J Clin Med ; 9(7)2020 Jul 10.
Artigo em Inglês | MEDLINE | ID: covidwho-646862

RESUMO

Coronavirus disease 19 (COVID-19) and its associated restrictions could affect ischemic times in patients with ST-segment elevation myocardial infarction (STEMI). The objective of this study was to investigate the influence of the COVID-19 outbreak on ischemic times in consecutive all-comer STEMI patients.

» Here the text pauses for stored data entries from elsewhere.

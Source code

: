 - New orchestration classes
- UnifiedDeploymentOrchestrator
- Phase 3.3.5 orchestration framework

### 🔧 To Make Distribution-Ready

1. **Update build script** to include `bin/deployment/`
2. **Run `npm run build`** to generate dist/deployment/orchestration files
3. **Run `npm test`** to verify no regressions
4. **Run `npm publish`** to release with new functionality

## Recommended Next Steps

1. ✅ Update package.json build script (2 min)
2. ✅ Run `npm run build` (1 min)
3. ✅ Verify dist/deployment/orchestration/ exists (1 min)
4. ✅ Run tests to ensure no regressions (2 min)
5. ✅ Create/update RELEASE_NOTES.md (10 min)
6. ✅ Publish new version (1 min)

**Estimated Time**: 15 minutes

We included consecutive STEMI patients (n = 163, median age: 61 years, 27% women) who were referred to seven tertiary care hospitals across Austria for primary percutaneous coronary intervention between 24 February 2020 (calendar week 9) and 5 April 2020 (calendar week 14). The number of patients, total ischemic times and door-to-balloon times in temporal relation to COVID-19-related restrictions and infection rates were analyzed. While rates of STEMI admissions decreased (calendar week 9/10 (n = 69, 42%); calendar week 11/12 (n = 51, 31%); calendar week 13/14 (n = 43, 26%)), total ischemic times increased from 164 (interquartile range (IQR): 107-281) min (calendar week 9/10) to 237 (IQR: 141-560) min (calendar week 11/12) and to 275 (IQR: 170-590) min (calendar week 13/14) (p = 0.006). Door-to-balloon times were constant (p = 0.60). There was a significant difference in post-interventional Thrombolysis in myocardial infarction (TIMI) flow grade 3 in patients treated during calendar week 9/10 (97%), 11/12 (84%) and 13/14 (81%; p = 0.02). Rates of in-hospital death and re-infarction were similar between groups (p = 0.48). Results were comparable when dichotomizing data on 10 March and 16 March 2020, when official restrictions were executed. In this cohort of all-comer STEMI patients, we observed a 1.7-fold increase in ischemic time during the outbreak of COVID-19 in Austria. Patient-related factors likely explain most of this increase. Counteractive steps are needed to prevent further cardiac collateral damage during the ongoing COVID-19 pandemic.